No comment on that. I certainly do need to get my facts str8 right?
=) I asked you to prove me wrong, and you did. I didn't say that what I said was absolute gospel or anything.... when I said it, I even said "I'm pretty sure" and "Prove me wrong"... and you just did.
Ailuros said:
ATI had enough mindshare and sales presentages to achieve higher degrees of multitexturing then, one thing that didn't happen, just because developers care more about the lowes possible common denominator. Does it also help that the difference for Serious Sam you mentioned up there in terms of multitexturing, the difference between single to quad texturing is in the ~11% ballpark? Even today how many games exceed 4-5 texture layers?
Ah, but did ATi *push* massive multi-texturing?
Added: And you don't think having TWO top-tier IHV's pushing heavy MT would've helped its adoption?
Ailuros said:
Oh so that's the reason then and not maybe the fact that current implementations have proven themselves far more efficient in the meantime?
Did I say otherwise? No. You once again put words in my mouth.
All I did was give you the exact reason why nobody used 3dfx's trickery... and I did that for a reason.
Although I have to say that, current implementations aren't so much more efficient, as they are more effective, especially IQ-wise, and they're more ubiquitous, so to speak. 3dfx's could provide their trick AF with around a 1% performance hit with supersampled AA or a somewhat higher percent hit (can't be determined) with multisampled AA... but at this point only nVidia would be interested in the idea, considering ATi has more or less forsaken supersampling. The multisampling version wasn't that great compared to real AF, but it did get some kind of work done.

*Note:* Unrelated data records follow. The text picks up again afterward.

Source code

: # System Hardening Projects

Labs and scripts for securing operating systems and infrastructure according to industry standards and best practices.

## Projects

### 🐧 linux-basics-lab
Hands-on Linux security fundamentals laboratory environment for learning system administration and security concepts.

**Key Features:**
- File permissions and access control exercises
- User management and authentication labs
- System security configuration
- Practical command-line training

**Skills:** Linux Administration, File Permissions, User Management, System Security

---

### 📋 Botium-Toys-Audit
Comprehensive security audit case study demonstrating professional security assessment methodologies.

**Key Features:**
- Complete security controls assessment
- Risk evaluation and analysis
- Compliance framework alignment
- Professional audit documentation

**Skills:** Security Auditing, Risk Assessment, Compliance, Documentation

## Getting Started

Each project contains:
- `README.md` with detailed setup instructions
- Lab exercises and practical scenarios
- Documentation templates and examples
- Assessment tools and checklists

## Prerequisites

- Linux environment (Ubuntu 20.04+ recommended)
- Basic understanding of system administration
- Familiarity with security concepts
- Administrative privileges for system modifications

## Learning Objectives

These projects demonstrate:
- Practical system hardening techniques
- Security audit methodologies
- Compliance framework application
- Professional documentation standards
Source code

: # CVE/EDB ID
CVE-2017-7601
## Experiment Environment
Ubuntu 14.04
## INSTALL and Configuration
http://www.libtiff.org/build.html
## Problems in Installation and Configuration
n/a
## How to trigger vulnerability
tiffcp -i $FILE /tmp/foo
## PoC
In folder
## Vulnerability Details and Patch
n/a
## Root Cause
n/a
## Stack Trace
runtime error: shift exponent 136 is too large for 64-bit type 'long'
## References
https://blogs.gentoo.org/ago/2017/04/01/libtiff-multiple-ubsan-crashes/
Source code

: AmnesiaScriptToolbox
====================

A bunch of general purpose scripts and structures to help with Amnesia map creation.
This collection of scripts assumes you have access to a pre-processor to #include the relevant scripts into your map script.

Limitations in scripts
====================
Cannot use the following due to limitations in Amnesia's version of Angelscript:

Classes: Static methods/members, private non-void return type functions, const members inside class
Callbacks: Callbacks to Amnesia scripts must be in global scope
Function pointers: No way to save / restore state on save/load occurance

In any case, though, as you say, there's no use for that anymore anyway because there are more useful methods in place.
Ailuros said:
Right back at you
Right back at you too =)
Ailuros said:
Bingo! You think you're telling me something new here or what? And while the competition was pumping out advanced featureset one after the other they were just revamping old tired cores until they finally would have had that damn thing ready. That still doesn't change the fact that Spectre was only NV20/5 competitive material and that's about it.
It's a shame, really... but had Rampage been released right after V2, it would've been pretty useless. That form of Rampage was pretty poor. V3 performed better... why do you think, once Banshee had already delayed Rampage, they went ahead with V3 instead of pushing Rampage out the doors? The next two incarnations of Rampage wouldn't have competed as well as VSA-100 either, and that says a lot.
And if you'll look up, I've discussed what Rampage should compete with, and if you look in the very long Rampage / Revenge threads here, you'll see that I've only really been claiming that level of competition. The only way it would be higher is with... questionable... results and methods.
Ailuros said:
We're in the realm of 16-layer MT capable cards today and are facing in the next generation hundreds of instruction slots, MRT's and preferably full FP32 accuracy. Give it a rest.
Yup! It's pretty cool where the graphics industry is now 8) I wonder what things would look like if 3dfx had survived, though... probably not too different, except for one huge change - NV30 probably would've been out on time, though it would've been pretty different from what we see today.